Brooklyn Museum presents Zanele Muholi: Isibonelo/Evidence, Largest U.S. Museum Exhibition of the South African Photographer’s Work, from May 1, 2015, through November 2015
Zanele Muholi: Isibonelo/Evidence is the most comprehensive museum exhibition to date in the United States devoted to the critically acclaimed South African artist and activist Zanele Muholi. Through her work in photography, video, and installation, Muholi has dedicated herself to creating visibility for the black lesbian, gay, bisexual, transgender, and intersex (LGBTI) communities of South Africa.
This presentation, which includes eighty-seven pieces created between 2007 and 2014, features the renowned Faces and Phases series, an ongoing portrait project that documents the breadth of identities contained within this community. It also presents Muholi’s video Being Scene, which focuses on intimacy and daily life within her circle. Also featured is the Weddings series, which captures in photographs and video the joyful same-sex unions of her friends.

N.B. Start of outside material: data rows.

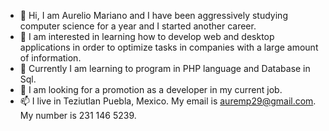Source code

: - 👋 Hi, I am Aurelio Mariano and I have been aggressively studying computer science for a year and I started another career.
- 👀 I am interested in learning how to develop web and desktop applications in order to optimize tasks in companies with a large amount of information.
- 🌱 Currently I am learning to program in PHP language and Database in Sql.
- 💞️ I am looking for a promotion as a developer in my current job.
- 📫 I live in Teziutlan Puebla, Mexico.
      My email is auremp29@gmail.com.
      My number is 231 146 5239.

<!---
Aurelio199/Aurelio199 is a ✨ special ✨ repository because its `README.md` (this file) appears on your GitHub profile.
You can click the Preview link to take a look at your changes.
--->
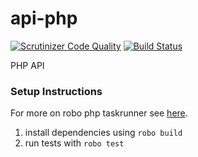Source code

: api-php
=======

[![Scrutinizer Code Quality](https://scrutinizer-ci.com/g/groupby/api-php/badges/quality-score.png?b=master)](https://scrutinizer-ci.com/g/groupby/api-php/?branch=master) [![Build Status](https://travis-ci.org/groupby/api-php.png)](https://travis-ci.org/groupby/api-php)

PHP API


### Setup Instructions

For more on robo php taskrunner see [here](http://codegyre.github.io/Robo/).

1. install dependencies using `robo build`
1. run tests with `robo test`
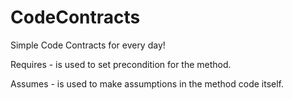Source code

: CodeContracts
=============

Simple Code Contracts for every day!

Requires - is used to set precondition for the method.

Assumes - is used to make assumptions in the method code itself.
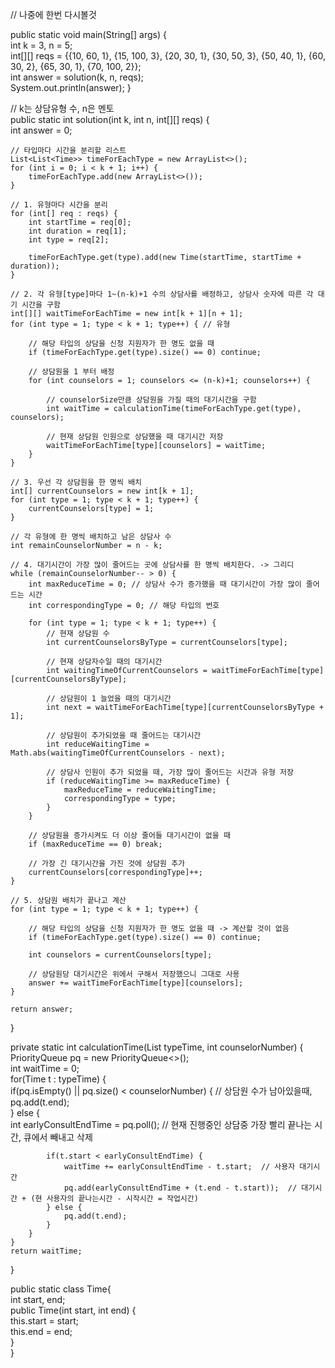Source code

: // 나중에 한번 다시볼것

public static void main(String[] args) {  
    int k = 3, n = 5;  
    int[][] reqs = {{10, 60, 1}, {15, 100, 3}, {20, 30, 1}, {30, 50, 3}, {50, 40, 1}, {60, 30, 2}, {65, 30, 1}, {70, 100, 2}};  
    int answer = solution(k, n, reqs);  
    System.out.println(answer);
}  

// k는 상담유형 수, n은 멘토  
public static int solution(int k, int n, int[][] reqs) {  
    int answer = 0;  
  
    // 타입마다 시간을 분리할 리스트
    List<List<Time>> timeForEachType = new ArrayList<>();
    for (int i = 0; i < k + 1; i++) {
        timeForEachType.add(new ArrayList<>());
    }
  
    // 1. 유형마다 시간을 분리
    for (int[] req : reqs) {
        int startTime = req[0];
        int duration = req[1];
        int type = req[2];
  
        timeForEachType.get(type).add(new Time(startTime, startTime + duration));
    }  
  
    // 2. 각 유형[type]마다 1~(n-k)+1 수의 상담사를 배정하고, 상담사 숫자에 따른 각 대기 시간을 구함
    int[][] waitTimeForEachTime = new int[k + 1][n + 1];
    for (int type = 1; type < k + 1; type++) { // 유형
  
        // 해당 타입의 상담을 신청 지원자가 한 명도 없을 때
        if (timeForEachType.get(type).size() == 0) continue;
  
        // 상담원을 1 부터 배정
        for (int counselors = 1; counselors <= (n-k)+1; counselors++) {
  
            // counselorSize만큼 상담원을 가질 때의 대기시간을 구함
            int waitTime = calculationTime(timeForEachType.get(type), counselors);
  
            // 현재 상담원 인원으로 상담했을 때 대기시간 저장
            waitTimeForEachTime[type][counselors] = waitTime;
        }
    }
  
    // 3. 우선 각 상담원을 한 명씩 배치
    int[] currentCounselors = new int[k + 1];
    for (int type = 1; type < k + 1; type++) {
        currentCounselors[type] = 1;
    }
  
    // 각 유형에 한 명씩 배치하고 남은 상담사 수
    int remainCounselorNumber = n - k;
  
    // 4. 대기시간이 가장 많이 줄어드는 곳에 상담사를 한 명씩 배치한다. -> 그리디
    while (remainCounselorNumber-- > 0) {
        int maxReduceTime = 0; // 상담사 수가 증가했을 때 대기시간이 가장 많이 줄어드는 시간
        int correspondingType = 0; // 해당 타입의 번호
  
        for (int type = 1; type < k + 1; type++) {
            // 현재 상담원 수
            int currentCounselorsByType = currentCounselors[type];
  
            // 현재 상담자수일 때의 대기시간
            int waitingTimeOfCurrentCounselors = waitTimeForEachTime[type][currentCounselorsByType];
  
            // 상담원이 1 늘었을 때의 대기시간
            int next = waitTimeForEachTime[type][currentCounselorsByType + 1];
  
            // 상담원이 추가되었을 때 줄어드는 대기시간
            int reduceWaitingTime = Math.abs(waitingTimeOfCurrentCounselors - next);
  
            // 상담사 인원이 추가 되었을 때, 가장 많이 줄어드는 시간과 유형 저장
            if (reduceWaitingTime >= maxReduceTime) {
                maxReduceTime = reduceWaitingTime;
                correspondingType = type;
            }  
        }  
  
        // 상담원을 증가시켜도 더 이상 줄어들 대기시간이 없을 때
        if (maxReduceTime == 0) break;
  
        // 가장 긴 대기시간을 가진 것에 상담원 추가
        currentCounselors[correspondingType]++;
    }  
  
    // 5. 상담원 배치가 끝나고 계산  
    for (int type = 1; type < k + 1; type++) {
  
        // 해당 타입의 상담을 신청 지원자가 한 명도 없을 때 -> 계산할 것이 없음
        if (timeForEachType.get(type).size() == 0) continue;
  
        int counselors = currentCounselors[type];
  
        // 상담원당 대기시간은 위에서 구해서 저장했으니 그대로 사용
        answer += waitTimeForEachTime[type][counselors];
    }
  
    return answer;
}

private static int calculationTime(List<Time> typeTime, int counselorNumber) {  
    PriorityQueue<Integer> pq = new PriorityQueue<>();  
    int waitTime = 0;  
    for(Time t : typeTime) {  
        if(pq.isEmpty() || pq.size() < counselorNumber) { // 상담원 수가 남아있을때,  
            pq.add(t.end);  
        } else {  
            int earlyConsultEndTime = pq.poll(); // 현재 진행중인 상담중 가장 빨리 끝나는 시간, 큐에서 빼내고 삭제  
  
            if(t.start < earlyConsultEndTime) {
                waitTime += earlyConsultEndTime - t.start;  // 사용자 대기시간
                pq.add(earlyConsultEndTime + (t.end - t.start));  // 대기시간 + (현 사용자의 끝나는시간 - 시작시간 = 작업시간)
            } else {
                pq.add(t.end);  
            } 
        }
    }
    return waitTime;
}

public static class Time{  
    int start, end;  
    public Time(int start, int end) {  
        this.start = start;  
        this.end = end;  
    }  
}
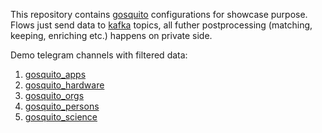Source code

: This repository contains [gosquito](https://github.com/livelace/gosquito) configurations for showcase purpose.
Flows just send data to [kafka](https://kafka.apache.org/intro) topics, all futher postprocessing (matching, keeping, enriching etc.) happens on private side.

Demo telegram channels with filtered data:

1. [gosquito_apps](https://t.me/gosquito_apps) 
2. [gosquito_hardware](https://t.me/gosquito_hardware) 
3. [gosquito_orgs](https://t.me/gosquito_orgs) 
4. [gosquito_persons](https://t.me/gosquito_persons) 
5. [gosquito_science](https://t.me/gosquito_persons) 
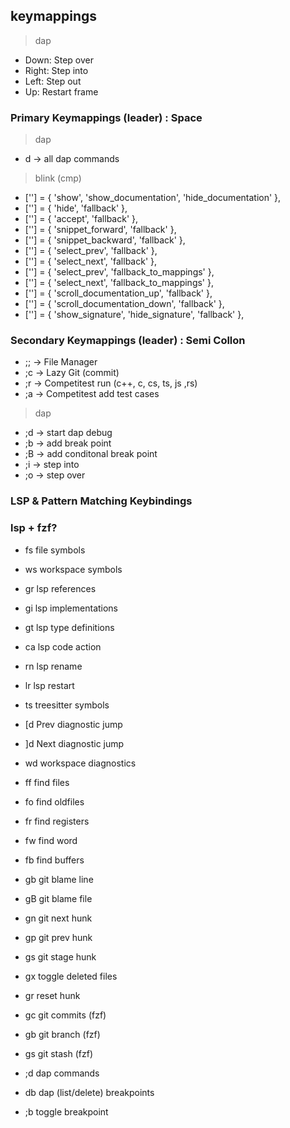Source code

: ## keymappings

> dap

- Down: Step over
- Right: Step into
- Left: Step out
- Up: Restart frame

### Primary Keymappings (leader) : Space

> dap

- <Leader> d -> all dap commands

> blink (cmp)

- ['<C-k>'] = { 'show', 'show_documentation', 'hide_documentation' },
- ['<C-e>'] = { 'hide', 'fallback' },
- ['<CR>'] = { 'accept', 'fallback' },
- ['<Tab>'] = { 'snippet_forward', 'fallback' },
- ['<S-Tab>'] = { 'snippet_backward', 'fallback' },
- ['<Up>'] = { 'select_prev', 'fallback' },
- ['<Down>'] = { 'select_next', 'fallback' },
- ['<C-p>'] = { 'select_prev', 'fallback_to_mappings' },
- ['<C-n>'] = { 'select_next', 'fallback_to_mappings' },
- ['<C-b>'] = { 'scroll_documentation_up', 'fallback' },
- ['<C-f>'] = { 'scroll_documentation_down', 'fallback' },
- ['<C-k>'] = { 'show_signature', 'hide_signature', 'fallback' },

### Secondary Keymappings (leader) : Semi Collon

- ;; -> File Manager
- ;c -> Lazy Git (commit)
- ;r -> Competitest run (c++, c, cs, ts, js ,rs)
- ;a -> Competitest add test cases

> dap

- ;d -> start dap debug
- ;b -> add break point
- ;B -> add conditonal break point
- ;i -> step into
- ;o -> step over

### LSP & Pattern Matching Keybindings

### lsp + fzf?

- <leader>fs file symbols
- <leader>ws workspace symbols
- gr lsp references
- gi lsp implementations
- gt lsp type definitions
- <leader>ca lsp code action
- <leader>rn lsp rename
- <leader>lr lsp restart

- <leader>ts treesitter symbols

- [d Prev diagnostic jump
- ]d Next diagnostic jump
- <leader>wd workspace diagnostics

- <leader>ff find files
- <leader>fo find oldfiles
- <leader>fr find registers
- <leader>fw find word
- <leader>fb find buffers

- gb git blame line
- gB git blame file
- gn git next hunk
- gp git prev hunk
- gs git stage hunk
- gx toggle deleted files
- <leader>gr reset hunk
- <leader> gc git commits (fzf)
- <leader> gb git branch (fzf)
- <leader> gs git stash (fzf)

- ;d dap commands
- <leader>db dap (list/delete) breakpoints
- ;b toggle breakpoint
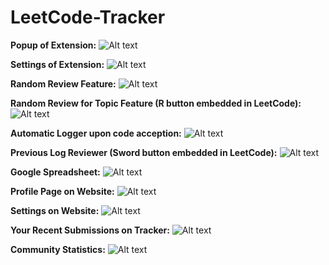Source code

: # LeetCode-Tracker

**Popup of Extension:**
![Alt text](./Images/popup.png)

**Settings of Extension:**
![Alt text](./Images/Settings.png)

**Random Review Feature:**
![Alt text](./Images/random.png)

**Random Review for Topic Feature (R button embedded in LeetCode):**
![Alt text](./Images/randomtopic.png)

**Automatic Logger upon code acception:**
![Alt text](./Images/congrats.png)

**Previous Log Reviewer (Sword button embedded in LeetCode):**
![Alt text](./Images/sword1.png)

**Google Spreadsheet:**
![Alt text](./Images/spreadsheet.png)

**Profile Page on Website:**
![Alt text](./Images/dahsboard.png)

**Settings on Website:**
![Alt text](./Images/editProdile.png)

**Your Recent Submissions on Tracker:**
![Alt text](./Images/yoursubmissions.png)

**Community Statistics:**
![Alt text](./Images/commstats.png)
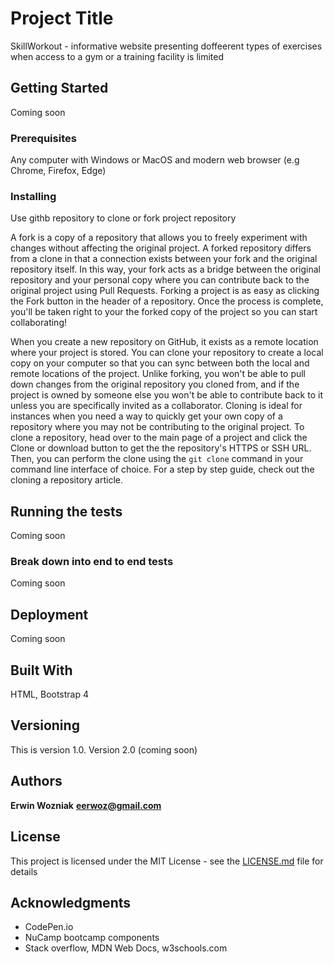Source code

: # Project Title

SkillWorkout - informative website presenting doffeerent types of exercises when access to a gym or a training facility is limited

## Getting Started

Coming soon

### Prerequisites

Any computer with Windows or MacOS and modern web browser (e.g Chrome, Firefox, Edge)


### Installing

Use githb repository to clone or fork project repository

A fork is a copy of a repository that allows you to freely experiment with changes without affecting the original project. A forked repository differs from a clone in that a connection exists between your fork and the original repository itself. In this way, your fork acts as a bridge between the original repository and your personal copy where you can contribute back to the original project using Pull Requests.
Forking a project is as easy as clicking the Fork button in the header of a repository. Once the process is complete, you'll be taken right to your the forked copy of the project so you can start collaborating!

When you create a new repository on GitHub, it exists as a remote location where your project is stored. You can clone your repository to create a local copy on your computer so that you can sync between both the local and remote locations of the project.
Unlike forking, you won't be able to pull down changes from the original repository you cloned from, and if the project is owned by someone else you won't be able to contribute back to it unless you are specifically invited as a collaborator. Cloning is ideal for instances when you need a way to quickly get your own copy of a repository where you may not be contributing to the original project.
To clone a repository, head over to the main page of a project and click the Clone or download button to get the the repository's HTTPS or SSH URL. Then, you can perform the clone using the `git clone` command in your command line interface of choice. For a step by step guide, check out the cloning a repository article.


## Running the tests

Coming soon

### Break down into end to end tests

Coming soon

## Deployment

Coming soon

## Built With

HTML, Bootstrap 4


## Versioning

This is version 1.0.
Version 2.0 (coming soon) 

## Authors

**Erwin Wozniak**
**eerwoz@gmail.com** 


## License

This project is licensed under the MIT License - see the [LICENSE.md](LICENSE.md) file for details

## Acknowledgments

* CodePen.io
* NuCamp bootcamp components
* Stack overflow, MDN Web Docs, w3schools.com
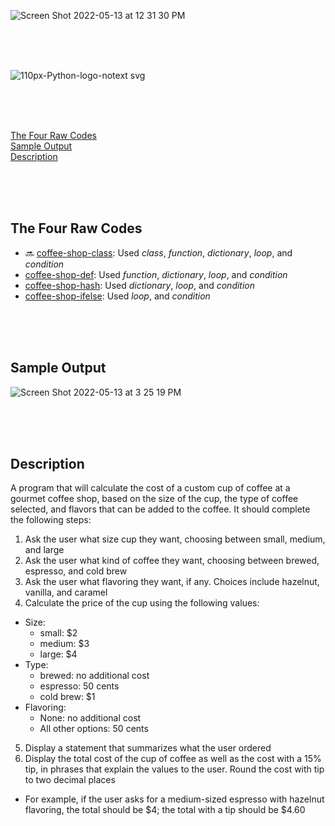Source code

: ![Screen Shot 2022-05-13 at 12 31 30 PM](https://user-images.githubusercontent.com/30683150/168327583-d87f611c-bb52-4885-bbfc-671025bb2a5b.png)  

<br>
<br>
<br>

![110px-Python-logo-notext svg](https://user-images.githubusercontent.com/30683150/168379057-38fc204b-6c04-4800-93f7-5a1313cc9c4d.png)

<br>
<br>
<br>

[The Four Raw Codes](#the-four-raw-codes)  
[Sample Output](#sample-output)  
[Description](#description)  

<br>
<br>
<br>

## The Four Raw Codes
 - 🔜 [coffee-shop-class](#): Used _class_, _function_, _dictionary_, _loop_, and _condition_       
 - [coffee-shop-def](https://github.com/BoyeongYoon/Coffee-Shop/blob/main/coffee-shop-def.py): Used _function_, _dictionary_, _loop_, and _condition_  
 - [coffee-shop-hash](https://github.com/BoyeongYoon/Coffee-Shop/blob/main/coffee-shop-hash.py): Used _dictionary_, _loop_, and _condition_  
 - [coffee-shop-ifelse](https://github.com/BoyeongYoon/Coffee-Shop/blob/main/coffee-shop-ifelse.py): Used _loop_, and _condition_

<br>
<br>
<br>

## Sample Output
![Screen Shot 2022-05-13 at 3 25 19 PM](https://user-images.githubusercontent.com/30683150/168375950-e15b2675-3e53-4aa2-934f-fc1366487ae8.png)  

<br>
<br>
<br>

## Description

A program that will calculate the cost of a custom cup of coffee at a gourmet coffee shop, based on the size of the cup, the type of coffee selected, and flavors that can be added to the coffee. It should complete the following steps:  

1. Ask the user what size cup they want, choosing between small, medium, and large  
2. Ask the user what kind of coffee they want, choosing between brewed, espresso, and cold brew  
3. Ask the user what flavoring they want, if any. Choices include hazelnut, vanilla, and caramel  
4. Calculate the price of the cup using the following values:  
 - Size:  
   - small: $2  
   - medium: $3  
   - large: $4  
 - Type:  
   - brewed: no additional cost  
   - espresso: 50 cents  
   - cold brew: $1  
 - Flavoring:  
   - None: no additional cost  
   - All other options: 50 cents  
5. Display a statement that summarizes what the user ordered  
6. Display the total cost of the cup of coffee as well as the cost with a 15% tip, in phrases that explain the values to the user. Round the cost with tip to two decimal places  
 - For example, if the user asks for a medium-sized espresso with hazelnut flavoring, the total should be $4; the total with a tip should be $4.60  
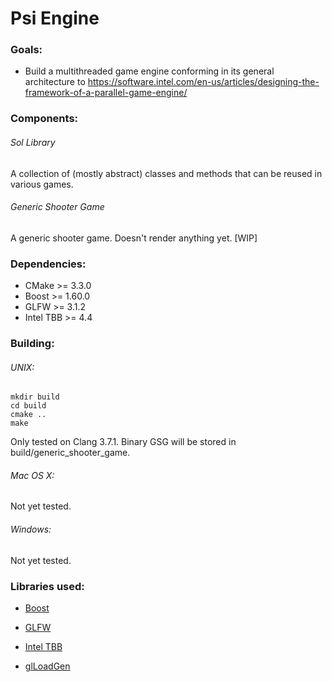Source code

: # Psi Engine
### Goals:
- Build a multithreaded game engine conforming in its general architecture to https://software.intel.com/en-us/articles/designing-the-framework-of-a-parallel-game-engine/

### Components:
###### Sol Library
A collection of (mostly abstract) classes and methods that can be reused in various games.

###### Generic Shooter Game
A generic shooter game. Doesn't render anything yet. [WIP]

### Dependencies:
- CMake >= 3.3.0
- Boost >= 1.60.0
- GLFW >= 3.1.2
- Intel TBB >= 4.4

### Building:
###### UNIX:
	mkdir build
	cd build
	cmake ..
	make
Only tested on Clang 3.7.1. Binary GSG will be stored in build/generic_shooter_game.

###### Mac OS X:
Not yet tested.

###### Windows:
Not yet tested.

### Libraries used:
- [Boost](http://www.boost.org/)

- [GLFW](http://www.glfw.org/)

- [Intel TBB](https://www.threadingbuildingblocks.org/)

- [glLoadGen](https://bitbucket.org/alfonse/glloadgen/wiki/Home/)
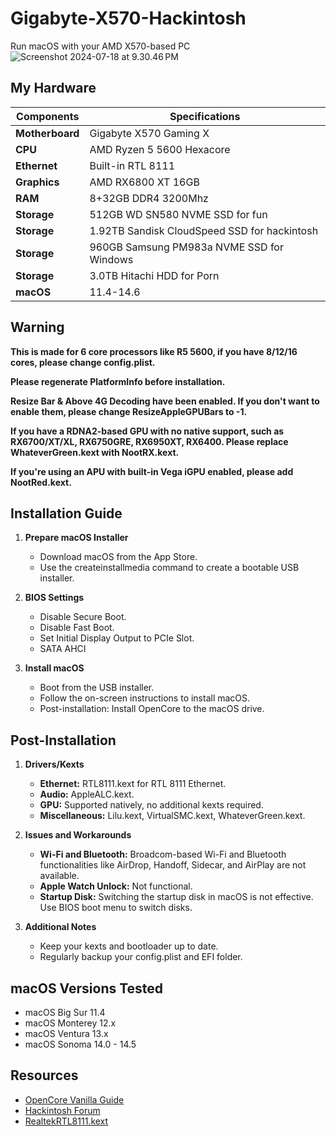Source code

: # Gigabyte-X570-Hackintosh
 Run macOS with your AMD X570-based PC
![Screenshot 2024-07-18 at 9.30.46 PM](assets/Screenshot%202024-07-18%20at%209.30.46%E2%80%AFPM.png)

## My Hardware  
Components | Specifications  
------------ | -------------  
**Motherboard** | Gigabyte X570 Gaming X
**CPU** | AMD Ryzen 5 5600 Hexacore
**Ethernet** | Built-in RTL 8111
**Graphics** | AMD RX6800 XT 16GB
**RAM** | 8+32GB DDR4 3200Mhz  
**Storage** | 512GB WD SN580 NVME SSD for fun
**Storage** | 1.92TB Sandisk CloudSpeed SSD for hackintosh
**Storage** | 960GB Samsung PM983a NVME SSD for Windows
**Storage** | 3.0TB Hitachi HDD for Porn
**macOS** | 11.4-14.6

## Warning
 **This is made for 6 core processors like R5 5600, if you have 8/12/16 cores, please change config.plist.**

 **Please regenerate PlatformInfo before installation.**

 **Resize Bar & Above 4G Decoding have been enabled. If you don't want to enable them, please change ResizeAppleGPUBars to -1.**

 **If you have a RDNA2-based GPU with no native support, such as RX6700/XT/XL, RX6750GRE, RX6950XT, RX6400. Please replace WhateverGreen.kext with NootRX.kext.** 

 **If you're using an APU with built-in Vega iGPU enabled, please add NootRed.kext.**


## Installation Guide

1. **Prepare macOS Installer**
   - Download macOS from the App Store.
   - Use the createinstallmedia command to create a bootable USB installer.

2. **BIOS Settings**
   - Disable Secure Boot.
   - Disable Fast Boot.
   - Set Initial Display Output to PCIe Slot.
   - SATA AHCI

3. **Install macOS**
   - Boot from the USB installer.
   - Follow the on-screen instructions to install macOS.
   - Post-installation: Install OpenCore to the macOS drive.

## Post-Installation

1. **Drivers/Kexts**
   - **Ethernet:** RTL8111.kext for RTL 8111 Ethernet.
   - **Audio:** AppleALC.kext.
   - **GPU:** Supported natively, no additional kexts required.
   - **Miscellaneous:** Lilu.kext, VirtualSMC.kext, WhateverGreen.kext.

2. **Issues and Workarounds**
   - **Wi-Fi and Bluetooth:** Broadcom-based Wi-Fi and Bluetooth functionalities like AirDrop, Handoff, Sidecar, and AirPlay are not available.
   - **Apple Watch Unlock:** Not functional.
   - **Startup Disk:** Switching the startup disk in macOS is not effective. Use BIOS boot menu to switch disks.

3. **Additional Notes**
   - Keep your kexts and bootloader up to date.
   - Regularly backup your config.plist and EFI folder.

## macOS Versions Tested

- macOS Big Sur 11.4
- macOS Monterey 12.x
- macOS Ventura 13.x
- macOS Sonoma 14.0 - 14.5

## Resources

- [OpenCore Vanilla Guide](https://dortania.github.io/OpenCore-Install-Guide/)
- [Hackintosh Forum](https://www.tonymacx86.com/)
- [RealtekRTL8111.kext](https://github.com/Mieze/RTL8111_driver_for_OS_X)
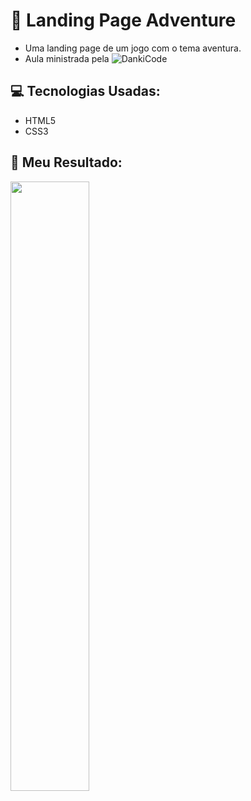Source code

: # :evergreen_tree: Landing Page Adventure
* Uma landing page de um jogo com o tema aventura. 
* Aula ministrada pela ![DankiCode](https://cursos.dankicode.com/)

## :computer: Tecnologias Usadas:
* HTML5
* CSS3

## :small_orange_diamond: Meu Resultado:
<img src="" width="50%" />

Zanele Muholi: Isibonelo/Evidence is organized by Catherine J. Morris, Sackler Family Curator for the Elizabeth A. Sackler Center for Feminist Art, with Eugenie Tsai, John and Barbara Vogelstein Curator of Contemporary Art, Brooklyn Museum.
Born in 1972 in Durban, South Africa, the youngest of five children, Muholi is a tireless community organizer as well as a respected artist committed to sharing the voices of the South African LGBTI community with the wider world. Muholi is the recipient of several important international awards, including the 2013 Carnegie International Fine Prize. Zanele Muholi studied at the Market Photo Workshop in Johannesburg in 2003 and held her first solo exhibition at the Johannesburg Art Gallery in 2004. In 2009, she was awarded her Master of Fine Arts degree from Ryerson University in Toronto, where her thesis mapped the visual history of black lesbian identity and politics in post-apartheid South Africa. She began her career as a photographer for an online magazine covering LGBTI issues in Africa. She has researched and documented the stories of hate crimes against the gay community since 2002. Muholi launched her visual activism with her first solo exhibition, Visual Sexuality: Only Half the Picture, at the Johannesburg Art Gallery in 2004. Since then she has exhibited in Nigeria, Vienna, Cape Town, Milan, London, and Amsterdam and has been included in group exhibitions in Toronto, the Netherlands, Atlanta, England, São Paulo, Lagos, Rome, and other cities. In 2009, she founded Inkanyiso, a nonprofit organiza-tion concerned with visual activism for and on behalf of the LGBTI community. In 2010, she co-directed the documentary Difficult Love, which has been shown around the world. She exhibited Faces and Phases at the Ryerson Image Center in 2014.